Amazon and soon-to-be trillionaire Jeff Bezos released Amazon One earlier this week.




Amazon One is a hand recognition system that will allow a customer to check out of a store by simply scanning their palm.

The technology is in a trial run at two Amazon stores in Seattle. 

Initial reactions to Amazon One seem to convey a mixed bag of excitement and hesitancy. 

We will examine both here.


BUZZ


Amazon One is a very exciting prospect in the tech community. This excitement extends beyond just Amazon. 

It is commonly known around tech circles that Amazon’s goal is to sell this palm recognition technology to other companies, stores and even stadiums. 


This means that one day in the not too distant future we could be checking out at Whole Foods with the palm of our hand avoiding the dreaded checkout line all together. 

We could swipe in and out of our work this way.

Sporting events and concerts could end up going this route as well.

Back to Whole Foods: this may actually happen. 

Amazon purchased Whole Foods for the small sum of 13.4 Billion in 2017. It is clear that this technology was part of their plan in the acquisition all along.

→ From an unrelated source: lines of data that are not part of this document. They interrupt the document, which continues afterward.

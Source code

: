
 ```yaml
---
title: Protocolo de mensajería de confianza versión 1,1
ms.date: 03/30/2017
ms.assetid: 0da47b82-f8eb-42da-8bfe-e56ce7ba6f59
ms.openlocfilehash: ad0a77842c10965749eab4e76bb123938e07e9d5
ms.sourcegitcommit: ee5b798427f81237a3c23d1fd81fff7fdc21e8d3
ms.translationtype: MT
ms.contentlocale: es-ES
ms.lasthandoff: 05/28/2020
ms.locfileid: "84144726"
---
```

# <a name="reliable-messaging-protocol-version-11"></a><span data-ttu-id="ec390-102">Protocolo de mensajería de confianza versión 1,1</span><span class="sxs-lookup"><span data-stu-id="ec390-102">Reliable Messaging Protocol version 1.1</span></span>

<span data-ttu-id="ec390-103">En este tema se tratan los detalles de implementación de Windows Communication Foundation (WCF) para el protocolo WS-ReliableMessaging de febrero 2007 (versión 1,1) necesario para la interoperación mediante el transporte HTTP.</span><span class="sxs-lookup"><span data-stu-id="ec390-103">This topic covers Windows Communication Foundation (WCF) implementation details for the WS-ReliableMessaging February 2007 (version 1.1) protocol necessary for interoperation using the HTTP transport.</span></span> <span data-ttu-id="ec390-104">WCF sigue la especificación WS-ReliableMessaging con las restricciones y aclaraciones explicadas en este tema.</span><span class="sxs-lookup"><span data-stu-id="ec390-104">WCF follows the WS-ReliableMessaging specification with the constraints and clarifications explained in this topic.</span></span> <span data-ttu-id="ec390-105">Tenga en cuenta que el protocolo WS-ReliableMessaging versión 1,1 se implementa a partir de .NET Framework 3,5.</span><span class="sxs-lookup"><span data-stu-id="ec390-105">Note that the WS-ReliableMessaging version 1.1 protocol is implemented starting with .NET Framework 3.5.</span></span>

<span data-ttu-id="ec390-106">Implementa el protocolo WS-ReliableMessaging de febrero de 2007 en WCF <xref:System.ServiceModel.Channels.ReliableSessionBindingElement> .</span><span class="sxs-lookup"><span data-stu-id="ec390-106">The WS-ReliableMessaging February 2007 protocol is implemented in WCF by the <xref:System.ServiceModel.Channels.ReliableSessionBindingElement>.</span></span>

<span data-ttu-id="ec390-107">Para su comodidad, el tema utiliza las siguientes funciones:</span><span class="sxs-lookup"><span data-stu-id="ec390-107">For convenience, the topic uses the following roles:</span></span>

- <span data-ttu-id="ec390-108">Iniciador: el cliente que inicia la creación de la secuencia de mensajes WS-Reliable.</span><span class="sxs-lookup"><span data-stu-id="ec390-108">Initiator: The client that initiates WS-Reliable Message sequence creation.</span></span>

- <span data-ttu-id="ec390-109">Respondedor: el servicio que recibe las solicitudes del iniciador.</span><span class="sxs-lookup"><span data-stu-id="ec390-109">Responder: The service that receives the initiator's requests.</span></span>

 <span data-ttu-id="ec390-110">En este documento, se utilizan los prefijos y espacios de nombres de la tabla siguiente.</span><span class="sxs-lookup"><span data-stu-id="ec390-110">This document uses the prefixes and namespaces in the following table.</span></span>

Can you imagine not having to wait in lines at stores, or even scan a single item at self checkout? 

Also, palm scanning technology is not nearly as easily observable as, say, facial recognition technology. 

So what could possibly go wrong?


HESITANCY


“If your credit card number leaks, you can get a new credit card. If a biometric scan of your palm leaks, you can’t get a new hand,” said Evan Greer, deputy director of the privacy group Fight for the Future.

This quote taken from a Washington Post article (link below) published earlier this weeks encapsulates why many privacy experts are so hesitant about Amazon One

You can’t get a new hand. 


Amazon is going down an alley other companies like Apple have purposely avoided in the past: storing sensitive biometric information in the cloud. 

While the idea of all of this seems cool, it is undoubtedly risky. 

Privacy experts are worried storing sensitive information on a cloud could turn into a massive security risk. 

Hackers have shown the ability to even create fake hands and dupe sensors into thinking they are real people.

Amazon claims that their system is highly secure and that this will never be an issue.